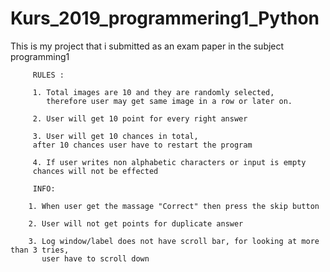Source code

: # Kurs_2019_programmering1_Python 

This is my project that i submitted as an exam paper in the subject programming1


         RULES :
         
         1. Total images are 10 and they are randomly selected,
            therefore user may get same image in a row or later on.

         2. User will get 10 point for every right answer

         3. User will get 10 chances in total,
         after 10 chances user have to restart the program

         4. If user writes non alphabetic characters or input is empty
         chances will not be effected

         INFO:

        1. When user get the massage "Correct" then press the skip button

        2. User will not get points for duplicate answer

        3. Log window/label does not have scroll bar, for looking at more than 3 tries,
           user have to scroll down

■ Task objective
Provide an exact copy of only the lines from the beginning of the entries through the line containing "1. When user", both ends included, with no pictures.

■ Your response
Source code

: # Kurs_2019_programmering1_Python 

This is my project that i submitted as an exam paper in the subject programming1


         RULES :
         
         1. Total images are 10 and they are randomly selected,
            therefore user may get same image in a row or later on.

         2. User will get 10 point for every right answer

         3. User will get 10 chances in total,
         after 10 chances user have to restart the program

         4. If user writes non alphabetic characters or input is empty
         chances will not be effected

         INFO:

        1. When user get the massage "Correct" then press the skip button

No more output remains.